Earth Summit: Sufficient Minus

The Earth Summit predictably ended with a half-hearted message by Colin Powell delivered after half of the delegates had already gone home to a background of hissing and boos. It also ended with a predictable chorus of dissatisfaction from most of the NGOs present, ranging from outrage at the Taleban paragraph to horror at the selfishness of the rich.

The Friends of the Earth announced at the end of the Summit that “the end-of-term report reads, ‘Unsatisfactory, needs to improve’ ”, while Oxfam called it “the triumph of greed and selfishness, a tragedy for the poor and for the environment” and women’s rights groups called the decision to tack on the “Taleban paragraph” to an equal rights document and not as a fundamental part of basic human rights a tragedy and an injustice.

The “Taleban paragraph” is one which originally declared that Female Genital Mutilation should be prohibited under basic human rights regulations while all women should have the right to abortion and contraception. Female Genital Mutilation (FGM) is a practice which takes place in many African countries, in which the girl’s clitoris and genital labia are removed so that she will not derive any pleasure from the sexual act, due to the fear that this might turn her into a loose woman who will be unfaithful to the husband and seek pleasure elsewhere.

The USA and the OPEC cartel benefited from the lack of quotas being stipulated for the use of renewable energy, which would have restricted the use of petrol and would have contributed to the reduction in global warming. Champions of this cause were the EU and Brazil. There was no mention of the social or environmental costs of globalisation.

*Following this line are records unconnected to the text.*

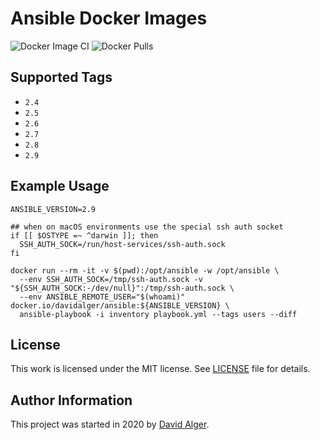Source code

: # Ansible Docker Images

![Docker Image CI](https://github.com/davidalger/docker-images-ansible/workflows/Docker%20Image%20CI/badge.svg)
![Docker Pulls](https://img.shields.io/docker/pulls/davidalger/ansible.svg?label=Docker%20Pulls)

## Supported Tags

* `2.4`
* `2.5`
* `2.6`
* `2.7`
* `2.8`
* `2.9`

## Example Usage

```
ANSIBLE_VERSION=2.9

## when on macOS environments use the special ssh auth socket
if [[ $OSTYPE =~ ^darwin ]]; then
  SSH_AUTH_SOCK=/run/host-services/ssh-auth.sock
fi

docker run --rm -it -v $(pwd):/opt/ansible -w /opt/ansible \
  --env SSH_AUTH_SOCK=/tmp/ssh-auth.sock -v "${SSH_AUTH_SOCK:-/dev/null}":/tmp/ssh-auth.sock \
  --env ANSIBLE_REMOTE_USER="$(whoami)" docker.io/davidalger/ansible:${ANSIBLE_VERSION} \
  ansible-playbook -i inventory playbook.yml --tags users --diff
```

## License

This work is licensed under the MIT license. See [LICENSE](https://github.com/davidalger/warden/blob/develop/LICENSE) file for details.

## Author Information

This project was started in 2020 by [David Alger](https://davidalger.com/).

However, Johannesburg was at least a Forum for the discussion of serious issues and certain progress was made. While Colin Powell declared that the USA was committed to the reduction of Greenhouse Effect Gases (GEG), while doing nothing whatsoever in concrete terms, Russia declared that it was going to ratify the Protocol of Kyoto, meaning that the treaty will almost certainly come into force, although the USA will be unilaterally boycotting it.

Johannesburg also saw a pledge to reduce the number of people living without basic sanitation, currently 2.4 billion, by 50% by 2015 and quotas were imposed to conserve fishing stocks.

Globally, nothing was done to make huge strides to bridge the chasm between the developed and the developing worlds, forged first through colonialism and then imperialism and then continued by those who grew fat on the resources of others. The have-nots want what the haves have but the haves do not want to give it away.